Repeat the whole listing exactly.

.....

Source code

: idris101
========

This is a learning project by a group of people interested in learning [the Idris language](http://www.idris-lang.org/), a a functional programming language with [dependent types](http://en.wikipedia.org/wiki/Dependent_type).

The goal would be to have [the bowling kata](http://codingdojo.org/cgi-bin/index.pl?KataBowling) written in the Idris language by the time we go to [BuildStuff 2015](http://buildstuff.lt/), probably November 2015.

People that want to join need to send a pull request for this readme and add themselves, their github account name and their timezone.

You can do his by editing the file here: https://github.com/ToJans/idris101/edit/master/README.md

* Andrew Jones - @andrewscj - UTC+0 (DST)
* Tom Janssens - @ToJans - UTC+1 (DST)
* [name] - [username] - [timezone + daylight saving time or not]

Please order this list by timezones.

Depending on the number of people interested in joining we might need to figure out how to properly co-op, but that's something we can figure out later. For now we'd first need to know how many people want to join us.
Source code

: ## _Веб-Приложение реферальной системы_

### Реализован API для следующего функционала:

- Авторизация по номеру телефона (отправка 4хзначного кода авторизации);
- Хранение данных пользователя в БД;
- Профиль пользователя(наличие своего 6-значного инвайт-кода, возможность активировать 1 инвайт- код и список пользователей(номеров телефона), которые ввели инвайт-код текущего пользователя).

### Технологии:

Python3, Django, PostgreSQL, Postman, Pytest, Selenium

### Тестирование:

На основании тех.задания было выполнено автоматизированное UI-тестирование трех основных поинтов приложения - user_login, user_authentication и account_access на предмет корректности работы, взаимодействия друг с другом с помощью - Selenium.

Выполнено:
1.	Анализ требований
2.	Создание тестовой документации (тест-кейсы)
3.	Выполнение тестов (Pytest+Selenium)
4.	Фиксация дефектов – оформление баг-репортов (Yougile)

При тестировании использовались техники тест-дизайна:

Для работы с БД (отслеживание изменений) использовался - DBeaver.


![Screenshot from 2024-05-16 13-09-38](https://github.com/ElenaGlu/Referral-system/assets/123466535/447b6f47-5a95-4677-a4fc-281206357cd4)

.....

• Answer section
Source code

: idris101
========

This is a learning project by a group of people interested in learning [the Idris language](http://www.idris-lang.org/), a a functional programming language with [dependent types](http://en.wikipedia.org/wiki/Dependent_type).

The goal would be to have [the bowling kata](http://codingdojo.org/cgi-bin/index.pl?KataBowling) written in the Idris language by the time we go to [BuildStuff 2015](http://buildstuff.lt/), probably November 2015.

People that want to join need to send a pull request for this readme and add themselves, their github account name and their timezone.

You can do his by editing the file here: https://github.com/ToJans/idris101/edit/master/README.md

* Andrew Jones - @andrewscj - UTC+0 (DST)
* Tom Janssens - @ToJans - UTC+1 (DST)
* [name] - [username] - [timezone + daylight saving time or not]

Please order this list by timezones.

Depending on the number of people interested in joining we might need to figure out how to properly co-op, but that's something we can figure out later. For now we'd first need to know how many people want to join us.
Source code

: ## _Веб-Приложение реферальной системы_

### Реализован API для следующего функционала:

- Авторизация по номеру телефона (отправка 4хзначного кода авторизации);
- Хранение данных пользователя в БД;
- Профиль пользователя(наличие своего 6-значного инвайт-кода, возможность активировать 1 инвайт- код и список пользователей(номеров телефона), которые ввели инвайт-код текущего пользователя).

### Технологии:

Python3, Django, PostgreSQL, Postman, Pytest, Selenium

### Тестирование:

На основании тех.задания было выполнено автоматизированное UI-тестирование трех основных поинтов приложения - user_login, user_authentication и account_access на предмет корректности работы, взаимодействия друг с другом с помощью - Selenium.

Выполнено:
1.	Анализ требований
2.	Создание тестовой документации (тест-кейсы)
3.	Выполнение тестов (Pytest+Selenium)
4.	Фиксация дефектов – оформление баг-репортов (Yougile)

При тестировании использовались техники тест-дизайна:

Для работы с БД (отслеживание изменений) использовался - DBeaver.


![Screenshot from 2024-05-16 13-09-38](https://github.com/ElenaGlu/Referral-system/assets/123466535/447b6f47-5a95-4677-a4fc-281206357cd4)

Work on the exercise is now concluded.